== Task requirements ==
Whenever a line of the entries below holds the string "least", copy that line and return it.

== Raw data ==
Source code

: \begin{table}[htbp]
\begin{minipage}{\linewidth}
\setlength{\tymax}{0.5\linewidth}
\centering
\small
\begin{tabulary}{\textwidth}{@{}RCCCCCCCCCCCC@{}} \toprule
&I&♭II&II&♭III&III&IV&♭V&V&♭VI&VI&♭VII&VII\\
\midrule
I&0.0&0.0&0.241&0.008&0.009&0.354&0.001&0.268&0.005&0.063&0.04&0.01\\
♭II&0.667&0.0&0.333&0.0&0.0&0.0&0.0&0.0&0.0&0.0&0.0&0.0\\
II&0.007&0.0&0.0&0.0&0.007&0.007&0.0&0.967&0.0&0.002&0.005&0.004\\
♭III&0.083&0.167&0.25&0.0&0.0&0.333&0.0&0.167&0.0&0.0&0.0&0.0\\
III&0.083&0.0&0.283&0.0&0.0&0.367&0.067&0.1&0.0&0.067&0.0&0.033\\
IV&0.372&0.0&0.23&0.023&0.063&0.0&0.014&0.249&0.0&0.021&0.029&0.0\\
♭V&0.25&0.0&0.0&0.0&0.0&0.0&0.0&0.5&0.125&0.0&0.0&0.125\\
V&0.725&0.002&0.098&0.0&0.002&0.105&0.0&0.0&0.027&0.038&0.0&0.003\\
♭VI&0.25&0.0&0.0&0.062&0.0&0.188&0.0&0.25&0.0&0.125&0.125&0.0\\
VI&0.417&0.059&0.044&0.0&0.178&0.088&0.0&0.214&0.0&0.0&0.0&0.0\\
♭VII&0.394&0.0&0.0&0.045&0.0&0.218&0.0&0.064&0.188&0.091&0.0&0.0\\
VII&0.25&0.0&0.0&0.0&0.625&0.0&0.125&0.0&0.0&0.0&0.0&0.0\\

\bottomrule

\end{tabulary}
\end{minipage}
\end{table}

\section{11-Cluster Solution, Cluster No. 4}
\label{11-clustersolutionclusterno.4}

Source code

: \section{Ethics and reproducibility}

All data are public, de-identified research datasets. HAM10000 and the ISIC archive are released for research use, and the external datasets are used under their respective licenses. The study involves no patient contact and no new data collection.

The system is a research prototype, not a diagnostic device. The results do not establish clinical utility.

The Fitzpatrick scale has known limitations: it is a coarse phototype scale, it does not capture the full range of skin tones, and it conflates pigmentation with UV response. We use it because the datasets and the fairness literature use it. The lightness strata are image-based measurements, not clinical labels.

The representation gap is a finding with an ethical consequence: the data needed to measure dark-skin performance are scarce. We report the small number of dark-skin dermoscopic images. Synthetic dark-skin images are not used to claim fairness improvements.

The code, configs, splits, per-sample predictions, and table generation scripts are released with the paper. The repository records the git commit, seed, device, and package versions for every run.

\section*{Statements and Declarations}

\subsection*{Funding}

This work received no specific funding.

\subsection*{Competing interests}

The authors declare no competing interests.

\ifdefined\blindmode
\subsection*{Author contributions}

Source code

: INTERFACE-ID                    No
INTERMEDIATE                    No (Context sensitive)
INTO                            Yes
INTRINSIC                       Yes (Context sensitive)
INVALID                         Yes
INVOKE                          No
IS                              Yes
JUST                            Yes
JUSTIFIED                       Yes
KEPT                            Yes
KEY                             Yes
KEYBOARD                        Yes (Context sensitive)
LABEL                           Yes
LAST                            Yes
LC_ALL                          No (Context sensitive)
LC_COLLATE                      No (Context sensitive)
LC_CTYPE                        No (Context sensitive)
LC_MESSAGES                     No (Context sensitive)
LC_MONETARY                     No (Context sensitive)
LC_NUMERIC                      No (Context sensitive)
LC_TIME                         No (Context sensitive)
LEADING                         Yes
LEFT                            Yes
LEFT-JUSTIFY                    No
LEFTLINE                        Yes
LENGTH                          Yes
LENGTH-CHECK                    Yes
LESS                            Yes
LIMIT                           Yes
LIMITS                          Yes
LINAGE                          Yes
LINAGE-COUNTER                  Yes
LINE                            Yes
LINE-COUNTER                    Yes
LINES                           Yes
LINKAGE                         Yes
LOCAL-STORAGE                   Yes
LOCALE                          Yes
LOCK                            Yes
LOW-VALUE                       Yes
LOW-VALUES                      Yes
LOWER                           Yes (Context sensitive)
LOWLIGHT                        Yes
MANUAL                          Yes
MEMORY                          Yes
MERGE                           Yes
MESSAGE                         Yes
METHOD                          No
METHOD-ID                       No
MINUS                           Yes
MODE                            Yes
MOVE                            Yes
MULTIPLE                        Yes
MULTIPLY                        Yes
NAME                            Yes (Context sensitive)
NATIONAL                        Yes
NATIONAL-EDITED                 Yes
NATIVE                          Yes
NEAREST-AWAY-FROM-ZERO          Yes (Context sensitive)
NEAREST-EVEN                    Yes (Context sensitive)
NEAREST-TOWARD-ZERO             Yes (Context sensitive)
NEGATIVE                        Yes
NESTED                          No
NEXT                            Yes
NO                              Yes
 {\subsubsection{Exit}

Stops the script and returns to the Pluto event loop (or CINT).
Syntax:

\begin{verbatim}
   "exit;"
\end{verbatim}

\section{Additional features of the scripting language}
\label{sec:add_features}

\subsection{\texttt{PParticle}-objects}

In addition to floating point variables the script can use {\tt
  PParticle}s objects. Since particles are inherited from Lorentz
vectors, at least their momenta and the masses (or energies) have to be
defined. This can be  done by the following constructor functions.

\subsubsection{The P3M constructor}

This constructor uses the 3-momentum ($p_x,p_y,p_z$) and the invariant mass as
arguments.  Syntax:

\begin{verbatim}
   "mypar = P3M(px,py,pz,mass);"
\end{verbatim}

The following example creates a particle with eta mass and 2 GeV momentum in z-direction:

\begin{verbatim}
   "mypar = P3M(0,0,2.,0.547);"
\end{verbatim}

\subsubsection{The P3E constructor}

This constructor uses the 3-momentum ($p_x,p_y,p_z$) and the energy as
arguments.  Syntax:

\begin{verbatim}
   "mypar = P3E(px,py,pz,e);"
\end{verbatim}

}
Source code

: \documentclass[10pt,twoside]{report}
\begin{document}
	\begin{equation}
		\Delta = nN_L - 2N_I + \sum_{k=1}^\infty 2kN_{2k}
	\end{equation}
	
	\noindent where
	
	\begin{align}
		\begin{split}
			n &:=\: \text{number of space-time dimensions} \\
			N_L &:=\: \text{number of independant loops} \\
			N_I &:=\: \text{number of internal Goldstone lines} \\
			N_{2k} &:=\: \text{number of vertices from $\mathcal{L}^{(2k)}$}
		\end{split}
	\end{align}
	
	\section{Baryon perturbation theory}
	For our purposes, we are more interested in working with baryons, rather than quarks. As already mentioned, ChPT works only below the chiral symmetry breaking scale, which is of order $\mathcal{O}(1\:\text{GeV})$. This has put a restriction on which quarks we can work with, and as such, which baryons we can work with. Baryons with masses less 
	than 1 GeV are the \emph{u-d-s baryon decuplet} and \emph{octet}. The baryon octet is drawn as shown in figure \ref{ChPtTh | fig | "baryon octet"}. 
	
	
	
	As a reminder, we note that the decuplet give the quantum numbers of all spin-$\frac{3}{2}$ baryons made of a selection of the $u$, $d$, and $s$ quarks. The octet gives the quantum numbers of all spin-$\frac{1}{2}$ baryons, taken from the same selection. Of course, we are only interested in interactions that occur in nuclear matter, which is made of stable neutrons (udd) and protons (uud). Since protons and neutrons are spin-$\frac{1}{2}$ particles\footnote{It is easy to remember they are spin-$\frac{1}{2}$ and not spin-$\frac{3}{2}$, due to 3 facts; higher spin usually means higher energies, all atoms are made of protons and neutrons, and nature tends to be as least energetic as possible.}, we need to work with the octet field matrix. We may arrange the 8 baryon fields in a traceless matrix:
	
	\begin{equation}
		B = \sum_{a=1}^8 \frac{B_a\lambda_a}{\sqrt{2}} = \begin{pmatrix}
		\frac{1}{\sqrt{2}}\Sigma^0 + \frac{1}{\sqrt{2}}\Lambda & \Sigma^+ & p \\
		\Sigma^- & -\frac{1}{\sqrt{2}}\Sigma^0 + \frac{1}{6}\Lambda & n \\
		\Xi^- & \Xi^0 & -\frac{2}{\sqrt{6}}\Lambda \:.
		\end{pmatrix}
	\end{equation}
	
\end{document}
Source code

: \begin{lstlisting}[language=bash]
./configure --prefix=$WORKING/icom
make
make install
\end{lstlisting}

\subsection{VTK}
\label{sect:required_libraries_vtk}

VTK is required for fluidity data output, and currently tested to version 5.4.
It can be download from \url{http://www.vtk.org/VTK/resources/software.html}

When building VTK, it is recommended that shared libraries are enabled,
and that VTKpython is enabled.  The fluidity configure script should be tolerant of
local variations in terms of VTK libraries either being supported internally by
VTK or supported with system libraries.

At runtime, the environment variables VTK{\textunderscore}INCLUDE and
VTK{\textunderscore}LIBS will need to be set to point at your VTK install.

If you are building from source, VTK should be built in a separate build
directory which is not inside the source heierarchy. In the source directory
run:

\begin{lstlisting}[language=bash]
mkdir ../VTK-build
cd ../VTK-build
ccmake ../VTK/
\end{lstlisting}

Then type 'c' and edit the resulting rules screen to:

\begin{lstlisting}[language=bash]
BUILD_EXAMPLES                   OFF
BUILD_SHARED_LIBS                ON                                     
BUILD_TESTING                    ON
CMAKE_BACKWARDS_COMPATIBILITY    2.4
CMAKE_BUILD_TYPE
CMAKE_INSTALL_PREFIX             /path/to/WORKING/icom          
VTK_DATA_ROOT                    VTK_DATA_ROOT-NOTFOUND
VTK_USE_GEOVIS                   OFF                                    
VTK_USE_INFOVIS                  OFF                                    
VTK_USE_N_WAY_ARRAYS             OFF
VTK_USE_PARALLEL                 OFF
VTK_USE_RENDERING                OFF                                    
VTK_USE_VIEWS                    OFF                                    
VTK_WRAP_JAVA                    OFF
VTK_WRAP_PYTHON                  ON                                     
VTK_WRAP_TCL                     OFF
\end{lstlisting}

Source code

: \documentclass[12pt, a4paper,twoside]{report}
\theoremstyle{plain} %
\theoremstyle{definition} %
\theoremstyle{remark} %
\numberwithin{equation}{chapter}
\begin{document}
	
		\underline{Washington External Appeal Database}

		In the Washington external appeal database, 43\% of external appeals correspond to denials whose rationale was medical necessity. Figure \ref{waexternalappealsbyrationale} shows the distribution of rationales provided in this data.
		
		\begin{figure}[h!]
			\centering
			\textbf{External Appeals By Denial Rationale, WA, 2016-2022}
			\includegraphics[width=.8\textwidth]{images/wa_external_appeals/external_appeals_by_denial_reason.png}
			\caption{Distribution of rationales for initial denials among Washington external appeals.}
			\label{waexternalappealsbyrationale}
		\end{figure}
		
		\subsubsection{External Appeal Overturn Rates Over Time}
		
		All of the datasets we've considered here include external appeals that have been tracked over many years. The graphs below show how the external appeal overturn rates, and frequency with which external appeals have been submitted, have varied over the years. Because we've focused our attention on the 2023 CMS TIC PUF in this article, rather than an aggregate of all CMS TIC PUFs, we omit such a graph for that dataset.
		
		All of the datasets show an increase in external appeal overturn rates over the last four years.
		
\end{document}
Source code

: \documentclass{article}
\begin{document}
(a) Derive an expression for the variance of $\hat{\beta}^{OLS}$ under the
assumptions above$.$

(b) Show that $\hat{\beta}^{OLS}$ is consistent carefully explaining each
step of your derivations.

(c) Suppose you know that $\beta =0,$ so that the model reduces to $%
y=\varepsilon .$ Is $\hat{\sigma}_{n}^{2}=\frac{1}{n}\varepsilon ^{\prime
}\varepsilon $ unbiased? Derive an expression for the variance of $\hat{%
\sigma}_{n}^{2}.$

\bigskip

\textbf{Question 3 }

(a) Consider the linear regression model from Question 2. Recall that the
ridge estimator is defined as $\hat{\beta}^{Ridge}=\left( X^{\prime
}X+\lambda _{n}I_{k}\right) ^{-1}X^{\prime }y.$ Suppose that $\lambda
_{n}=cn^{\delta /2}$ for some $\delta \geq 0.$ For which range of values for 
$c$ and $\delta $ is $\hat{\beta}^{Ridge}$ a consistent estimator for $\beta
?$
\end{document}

== Solution to the exercise ==
vectors, at least their momenta and the masses (or energies) have to be
	As a reminder, we note that the decuplet give the quantum numbers of all spin-$\frac{3}{2}$ baryons made of a selection of the $u$, $d$, and $s$ quarks. The octet gives the quantum numbers of all spin-$\frac{1}{2}$ baryons, taken from the same selection. Of course, we are only interested in interactions that occur in nuclear matter, which is made of stable neutrons (udd) and protons (uud). Since protons and neutrons are spin-$\frac{1}{2}$ particles\footnote{It is easy to remember they are spin-$\frac{1}{2}$ and not spin-$\frac{3}{2}$, due to 3 facts; higher spin usually means higher energies, all atoms are made of protons and neutrons, and nature tends to be as least energetic as possible.}, we need to work with the octet field matrix. We may arrange the 8 baryon fields in a traceless matrix:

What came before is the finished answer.